# Regression

**Prediction**: Linear Regression

**Classification**: Logistic Regression

# Perceptrons


!["The Perceptron"](NeuralNetworksFiles/perceptron.png "The Perceptron, a fundamental part of Neural Netowrks")
_The Perceptron, a fundamental part of Neural Networks_

## Perceptron Formula
### Discrete Activation Function
$$f(x_1, x_2, x_3, ..., x_m) = \left\{
                \begin{array}{ll}
                  0 \text{ if } b + \sum w_i * x_i < 0\\
                  1 \text{ if } b + \sum w_i * x_i > 0
                \end{array}
              \right.$$
              
### Continuous Activation Function
_Sigmoid Function:_

$$ \sigma(x) = \frac{1}{1 + e^{-x}}$$

## Softmax
$$p_i = \frac{e^{z_i}}{ \sum_{j=0}^{n} e^{z_j}}$$ where $p_i$ is the probability of class $i$

## One Hot Encoding
One column per feature, with binary values. [0,1] fature present/not present.

## Maximum Likelihood
Pick the model that gives the existing labels the highest probability.

## Cross Entropy
Negatives of the logarithms of the predicted probabilities.
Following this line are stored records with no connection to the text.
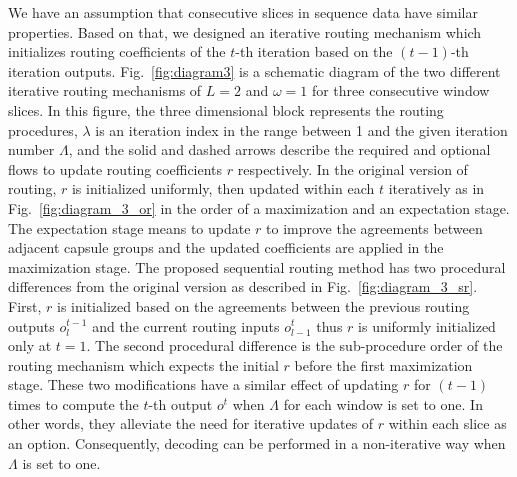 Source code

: \documentclass[review]{elsarticle}
\begin{document}
We have an assumption that consecutive slices in sequence data have similar properties.
Based on that, we designed an iterative routing mechanism which initializes routing coefficients of the $t$-th iteration based on the $(t-1)$-th iteration outputs.
Fig.~\ref{fig:diagram3} is a schematic diagram of the two different iterative routing mechanisms of $L=2$ and $\omega=1$ for three consecutive window slices.
In this figure, the three dimensional block represents the routing procedures, $\lambda$ is an iteration index in the range between 1 and the given iteration number $\Lambda$, and the solid and dashed arrows describe the required and optional flows to update routing coefficients $r$ respectively.
In the original version of routing, $r$ is initialized uniformly, then updated within each $t$ iteratively as in Fig.~\ref{fig:diagram_3_or} in the order of a maximization and an expectation stage.
The expectation stage means to update $r$ to improve the agreements between adjacent capsule groups and the updated coefficients are applied in the maximization stage.
The proposed sequential routing method has two procedural differences from the original version as described in Fig.~\ref{fig:diagram_3_sr}.
First, $r$ is initialized based on the agreements between the previous routing outputs $o_{l}^{t-1}$ and the current routing inputs $o_{l-1}^{t}$ thus $r$ is uniformly initialized only at $t=1$.
The second procedural difference is the sub-procedure order of the routing mechanism which expects the initial $r$ before the first maximization stage.
These two modifications have a similar effect of updating $r$ for $(t-1)$ times to compute the $t$-th output $o^t$ when $\Lambda$ for each window is set to one.
In other words, they alleviate the need for iterative updates of $r$ within each slice as an option.
Consequently, decoding can be performed in a non-iterative way when $\Lambda$ is set to one.
\end{document}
Smaller is better, because larger predicted probability is better [when the prediction is correct].

$$ \text{Cross Entropy } = - \sum_{i=1}^{m} y_i ln(p_i) + (1-p_i) ln(1-p_i)$$
or
$$ H(p,q) = - \sum_{x} p(x) \ log \ q(x) $$

## Multi-Class Cross Entropy

$$ \text{ Cross Entropy } = - \sum_{i=1}^{n} \sum_{j=1}^{m} y_{ij} \ ln(p_{ij}) $$

...

## Back-Propagation

*A backward pass that computes the prediction error and adjusts input weights.*

### Gradient Descent
_**Gradient:** partial derivatives of the loss function with respect to all of the weights._

_**Gradient Descent:** Adjusting the weights to reduce prediction error (minimizing error function) by moving weights in the opposite direction of the gradient by an amount equal to the learning rate._


Pseudocode: `x = x - learning_rate * gradient_of_x`

![image.png](attachment:image.png)


#### Neural Network as a Function Composition
_A neural network is the composition of several functions, usually two per node (linear + sigmoid)_

_Therefore Gradient Descent needs to compute the partial derivative w.r.t. a node's inputs for each node._

#### Chain Rule
$$ \frac{\delta f \circ g}{\delta x} = \frac{\delta f}{\delta g} \frac{\delta f}{\delta x}$$


### Stochastic Gradient Descent
_Gradient Descent with random sampling of batch of data points [on which the error is computed]_



# Tensorflow

Hello world:

In [None]:
import tensorflow as tf

# Create TensorFlow object called hello_constant
hello_constant = tf.constant('Hello World!')

with tf.Session() as sess:
    # Run the tf.constant operation in the session
    output = sess.run(hello_constant)
    print(output)

![image.png](attachment:image.png)
_Data is stored as n-dimensional tensors_


`tf.placeholder()` returns a dynamically sized tensor [at runtime], whihc adjusts to the dataset size.

In [None]:
x = tf.placeholder(tf.string)

with tf.Session() as sess:
    output = sess.run(x, feed_dict={x: 'Hello World'})

_The _`tf.Variable` _class has functionality creates a tensor of variables._ Initialization:

`init = tf.global_variables_initializer()
with tf.Session() as sess:
    sess.run(init)`

`tf.truncated_normal()` initializes tensor to random Gaussian values within 2 std. dev

`tf.zeros()` initializes tensor to all zeroes

In [None]:
n_features = 120
n_labels = 5
weights = tf.Variable(tf.truncated_normal((n_features, n_labels)))

In [None]:
n_labels = 5
bias = tf.Variable(tf.zeros(n_labels))

### Multinomial Logistic Classification
`X -> Linear Model -> Logit -> Soft Max -> 1-Hot Encoded Predited Label, Actual Label -> Cross Entropy` 

or 

`Linear Model(X) -> Soft Max(Logit) -> Cross Entropy(1-Hot Encoded Predicted Labels, Actual Labales)`